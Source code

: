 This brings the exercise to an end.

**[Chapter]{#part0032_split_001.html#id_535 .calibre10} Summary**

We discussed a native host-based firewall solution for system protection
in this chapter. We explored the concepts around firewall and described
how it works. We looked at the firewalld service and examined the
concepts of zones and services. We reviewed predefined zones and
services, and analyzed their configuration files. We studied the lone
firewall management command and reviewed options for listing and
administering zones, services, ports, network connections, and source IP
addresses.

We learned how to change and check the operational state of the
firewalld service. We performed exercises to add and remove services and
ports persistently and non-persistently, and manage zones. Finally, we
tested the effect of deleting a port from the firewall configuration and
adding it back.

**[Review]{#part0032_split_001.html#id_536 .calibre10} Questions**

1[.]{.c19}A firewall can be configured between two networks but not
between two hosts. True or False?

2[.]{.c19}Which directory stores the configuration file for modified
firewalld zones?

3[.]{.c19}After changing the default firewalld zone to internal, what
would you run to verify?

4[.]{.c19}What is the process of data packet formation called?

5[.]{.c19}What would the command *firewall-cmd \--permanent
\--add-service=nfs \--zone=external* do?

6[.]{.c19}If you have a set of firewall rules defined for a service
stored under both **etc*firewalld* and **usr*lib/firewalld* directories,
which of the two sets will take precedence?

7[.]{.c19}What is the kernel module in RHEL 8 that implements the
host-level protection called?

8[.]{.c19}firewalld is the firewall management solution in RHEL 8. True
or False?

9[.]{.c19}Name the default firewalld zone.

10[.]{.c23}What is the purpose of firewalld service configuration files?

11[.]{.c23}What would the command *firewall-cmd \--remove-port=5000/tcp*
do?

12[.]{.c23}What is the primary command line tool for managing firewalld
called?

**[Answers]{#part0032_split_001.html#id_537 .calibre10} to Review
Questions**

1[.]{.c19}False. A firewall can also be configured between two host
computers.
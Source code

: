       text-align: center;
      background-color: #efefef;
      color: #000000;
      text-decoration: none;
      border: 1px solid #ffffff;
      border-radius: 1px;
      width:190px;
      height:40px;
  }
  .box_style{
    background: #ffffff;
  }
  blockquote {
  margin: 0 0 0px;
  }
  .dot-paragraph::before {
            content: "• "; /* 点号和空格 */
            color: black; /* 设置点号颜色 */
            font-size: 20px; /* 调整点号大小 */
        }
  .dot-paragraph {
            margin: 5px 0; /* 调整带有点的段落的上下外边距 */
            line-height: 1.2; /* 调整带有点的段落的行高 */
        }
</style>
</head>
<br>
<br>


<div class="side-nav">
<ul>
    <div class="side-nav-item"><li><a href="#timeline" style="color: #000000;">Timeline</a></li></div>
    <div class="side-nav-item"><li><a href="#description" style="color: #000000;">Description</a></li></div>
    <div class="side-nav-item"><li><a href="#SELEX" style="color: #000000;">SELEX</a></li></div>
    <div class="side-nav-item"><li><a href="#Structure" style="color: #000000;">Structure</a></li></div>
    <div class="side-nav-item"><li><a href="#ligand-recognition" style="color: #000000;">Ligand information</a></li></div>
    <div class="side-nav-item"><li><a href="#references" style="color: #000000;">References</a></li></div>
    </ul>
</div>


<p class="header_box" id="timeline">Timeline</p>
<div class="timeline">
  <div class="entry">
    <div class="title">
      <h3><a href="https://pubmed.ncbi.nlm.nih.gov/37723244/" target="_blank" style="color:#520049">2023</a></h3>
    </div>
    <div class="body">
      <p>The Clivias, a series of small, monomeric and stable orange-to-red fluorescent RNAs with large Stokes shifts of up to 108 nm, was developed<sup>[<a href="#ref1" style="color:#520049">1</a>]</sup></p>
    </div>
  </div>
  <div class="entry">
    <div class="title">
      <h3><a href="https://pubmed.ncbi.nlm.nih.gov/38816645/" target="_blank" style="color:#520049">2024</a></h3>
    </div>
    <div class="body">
++++
▸ TASK
Start at the first line of the data above. Stop after the line containing "in this chapter.", reproducing each line exactly and adding nothing.

▸ OUTPUT FOR THIS EXERCISE
Source code

: This brings the exercise to an end.

**[Chapter]{#part0032_split_001.html#id_535 .calibre10} Summary**

We discussed a native host-based firewall solution for system protection
in this chapter. We explored the concepts around firewall and described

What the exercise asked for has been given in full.